In Adele Faber's book Siblings Without Rivalry she tells parents to
imagine that one day their spouse comes home and says that because they
love you so much they have decided to add a second husband or wife to
the relationship. One that is younger, cuter, and gets a lot more
attention than you.
If that thought of that happening has you seeing
red, imagine how your preschooler might be feeling when a new baby
enters the home. Luckily, there are things that you can do to lessen the
tension and try to ease some of the fighting that occurs.
Preschoolers
can often feel out of control with their feelings. This can often lead
to hitting, pushing, pinching, or worse to a younger sibling. This
physical expression is how they release how they feel. Rather than
insisting that your child bottle up their emotions and thoughts, teach
them how to express them in other ways.
If they need to physically do
something to get it out, hand your preschooler a pillow or a doll that
they can act out on without hurting their younger sibling. Drawing and
coloring can be another way for your child to let out their feelings. Furious scribblings can be a good way to calm down and can help show
exactly how they feel.
Teaching your
preschooler to use their words is another good way to lessen sibling
rivalry. Encourage your child to say how they feel rather than act on
it to their sibling. Spending quality time alone and actively listening
to your preschooler express himself is another important action you can
take. Try not to discredit what they are saying, instead just accept it
as what they are feeling at that moment. Even if it is something you
may not want to hear.
If your preschooler says to you "I hate my baby
sister!" respond calmly with "I understand she can make you very angry"

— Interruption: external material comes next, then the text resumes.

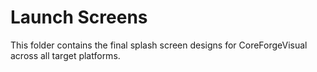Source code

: # Launch Screens

This folder contains the final splash screen designs for CoreForgeVisual across all target platforms.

rather than "You don't hate her, she's your sister." Do not try to
dismiss their feelings so they will only increase later.
Parents
can also help ease sibling rivalry by not feeding into it. Comparing
your children, or worse playing favorites, and you can spark angry competition
between siblings.
When you praise and adore your newborn for rolling
over your preschooler can often feel jilted and ignored. Take the time to
praise your preschooler as well, and do so without comparisons to their
other siblings. Take a few minutes each day to let your children each
that you love them individually for all of their unique traits.
Listen to your preschooler if he feels that he is being ignored for the
new baby and give him some of your time as well. You may feel that you
have to divide up your time equally but that can be a dangerous
balancing act, especially with a younger child that does need more time
and care. Instead strive to equally divide your love and affection and
letting your preschooler know that he or she will always have a place
in your heart.
Often sibling rivalry can be
dangerous. Fighting can occur that will lead any parent to tears of
frustration. When your preschooler is fighting with their younger
sibling, there are a few things you can do. First make it clear that
hurting is not allowed. Hitting, biting, pinching, or anything else are
not permitted. Then take a step back. For minor grumblings, often the
best thing a parent can do is nothing.
Although the feuding can be
annoying, letting them work it out between themselves can be a good way
for your preschooler to learn cooperation. Also letting them know that
you will not get involved will decrease the amount of tattling that can
often happen. If the fight begins to escalate, you may need to step in.
Acknowledge that each child has their own side that is just as true to
them as the other's side is. Then offer a few solutions that might be
useful.
Explain to your preschooler what helpful alternatives are to
fighting. Then step back and let your children work it out on their
own. If the fighting continues to escalate it may be time to separate
each child and give them time to cool off. When emotions are low sit
down and talk with your preschooler about what actions are acceptable
and what are not. Give him or her tools that can be used when the
fighting begins again.
Using these steps
might not guarantee that the sibling rivalry will stop. However with
time and constant use you should begin to see the amount of fighting
and feuding lessen among your children. Sibling rivalry may not end
completely but you can work towards more harmony and show your
preschooler that there does not have to be a rivalry every time.